The UN-backed Government of National Accord (GNA) has shown little sign of being able to manage the situation. The result is likely to be a capital that is home to a broader range of interests, but one which is more volatile.
Libya’s war economy
The fighting in Tripoli reflects a struggle for power and influence. The latest bout of violence was triggered on 27 August as the forces of the Kani brothers, the Seventh Brigade, sought to expand the areas under their control by attacking the positions of the 301 Brigade and seeking to challenge the pre-eminent positions of the Nawasi Brigade, Tripoli Revolutionaries Brigade and the Special Deterrence Forces in Tripoli.
Such competitive violence has become an enduring feature of a pervasive war economy that has developed as a result of the collapse of the Libyan state’s monopoly on legitimate violence. This has engendered competition for control of economic assets such as key transport, import and export nodes, and oil and gas infrastructure.
The UN-backed Government of National Accord has shown little sign of being able to manage the situation
Control of these enable significant revenue generation through extortion and the establishment of rents. Tripoli offers the most significant prize by far. In Libya’s capital, protection markets and extortion rackets have been developed to provide privileged access to state budgets and influence over state institutions.
It is, therefore, no coincidence that the Seventh Brigade has called its opponents “the Daesh of the public finances”, in order to justify their moves. Following the reduction in state security spending after 2014 – when rival governments emerged – fraudulent schemes to access state funds have become increasingly widespread, and highly lucrative.
The clashes have also been seized upon by other actors as an opportunity to benefit from the situation and re-enter the city. Fighters and groups – including those close to the notorious militant leader Salah Badi – previously aligned with the now defunct Government of National Salvation that were ousted from their positions in the capital in 2016 have joined forces with the Seventh Brigade.
Forces of the Libyan unity government’s presidential guard secure the entrance of Tripoli airport (AFP)
In addition, Prime Minster Fayez al-Serraj’s call for the commanders of the western and central zones, Osama Juweili and Mohamed al-Haddad, to keep the peace has hastened the involvement of other significant forces.
Those from the Western mountain city of Zintan – from where Juweili hails – controlled much of Tripoli in the aftermath of the popular uprising that ended Gaddafi’s regime and have now returned to the Tajoura area. However, forces from Haddad’s home city of Misrata appear divided over the issue. At one point, elements aligned with the Seventh Brigade fought against their fellow Misratans from the 301 Brigade.
The situation on the ground is fast-moving, but such is the build-up of men and arms in the capital that major escalations remain a possibility. Against this backdrop, the armed groups are negotiating a new settlement over who controls what.

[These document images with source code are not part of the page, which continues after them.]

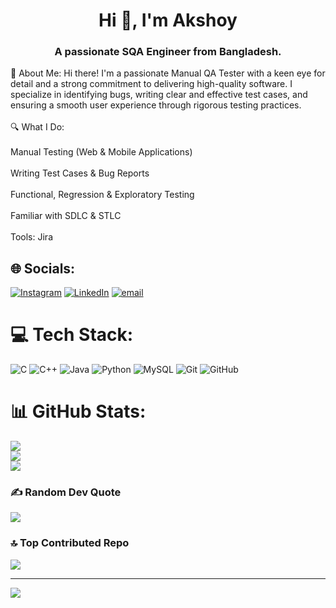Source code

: <h1 align="center">Hi 👋, I'm Akshoy</h1>
<h3 align="center">A passionate SQA Engineer from Bangladesh.</h3>
💫 About Me:
Hi there! I'm a passionate Manual QA Tester with a keen eye for detail and a strong commitment to delivering high-quality software. I specialize in identifying bugs, writing clear and effective test cases, and ensuring a smooth user experience through rigorous testing practices.<br><br>🔍 What I Do:<br><br>Manual Testing (Web & Mobile Applications)<br><br>Writing Test Cases & Bug Reports<br><br>Functional, Regression & Exploratory Testing<br><br>Familiar with SDLC & STLC<br><br>Tools: Jira


## 🌐 Socials:
[![Instagram](https://img.shields.io/badge/Instagram-%23E4405F.svg?logo=Instagram&logoColor=white)](https://instagram.com/kumer_akshoy) [![LinkedIn](https://img.shields.io/badge/LinkedIn-%230077B5.svg?logo=linkedin&logoColor=white)](https://linkedin.com/in/linkedin.com/in/akshoy-kumer) [![email](https://img.shields.io/badge/Email-D14836?logo=gmail&logoColor=white)](mailto:kumer.akshoy.a@gmail.com) 

# 💻 Tech Stack:
![C](https://img.shields.io/badge/c-%2300599C.svg?style=for-the-badge&logo=c&logoColor=white) ![C++](https://img.shields.io/badge/c++-%2300599C.svg?style=for-the-badge&logo=c%2B%2B&logoColor=white) ![Java](https://img.shields.io/badge/java-%23ED8B00.svg?style=for-the-badge&logo=openjdk&logoColor=white) ![Python](https://img.shields.io/badge/python-3670A0?style=for-the-badge&logo=python&logoColor=ffdd54) ![MySQL](https://img.shields.io/badge/mysql-4479A1.svg?style=for-the-badge&logo=mysql&logoColor=white) ![Git](https://img.shields.io/badge/git-%23F05033.svg?style=for-the-badge&logo=git&logoColor=white) ![GitHub](https://img.shields.io/badge/github-%23121011.svg?style=for-the-badge&logo=github&logoColor=white)
# 📊 GitHub Stats:
![](https://github-readme-stats.vercel.app/api?username=KumerAkshoy&theme=blue_navy&hide_border=false&include_all_commits=false&count_private=false)<br/>
![](https://nirzak-streak-stats.vercel.app/?user=KumerAkshoy&theme=blue_navy&hide_border=false)<br/>
![](https://github-readme-stats.vercel.app/api/top-langs/?username=KumerAkshoy&theme=blue_navy&hide_border=false&include_all_commits=false&count_private=false&layout=compact)

### ✍️ Random Dev Quote
![](https://quotes-github-readme.vercel.app/api?type=horizontal&theme=radical)

### 🔝 Top Contributed Repo
![](https://github-contributor-stats.vercel.app/api?username=KumerAkshoy&limit=5&theme=dark&combine_all_yearly_contributions=true)

---
[![](https://visitcount.itsvg.in/api?id=KumerAkshoy&icon=0&color=0)](https://visitcount.itsvg.in)

<!-- Proudly created with GPRM ( https://gprm.itsvg.in ) -->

In lieu of a political settlement that includes agreement over the distribution of Libya’s resources, however, Tripoli will remain a focal point of competitive violence. The likelihood is that the new order that emerges in the city will include more actors than before, but that order is likely to be subject to rapid change and further competition as alliances shift and deals are made and broken.
The local population will suffer the consequences of this. Against this backdrop, the impotence of the GNA to mediate a solution among armed groups that are at least nominally affiliated to it is no surprise, but it raises further questions over what remains of its credibility.
The GNA did yesterday announce the formation of an Emergency and Crisis Committee – which will remain in session until stability is returned – and the formation of a joint operations room to deter attacks on Tripoli, but such moves appear to be too little, too late.
More broadly, the question of where the internationally mediated political process goes from here has never been more challenging. The UN Action Plan has stalled, and there are major divisions between France and Italy over the need to hold elections. Meanwhile, the absence of any real focus on security issues during negotiations has been notable since 2015.
Indeed, despite predictions that the current clashes were inevitable, the international community has appeared unprepared to deal with the situation. At the very least, yesterday’s UN-brokered talks should be used to lay the foundation for more developed security negotiations once the dust has settled in Tripoli.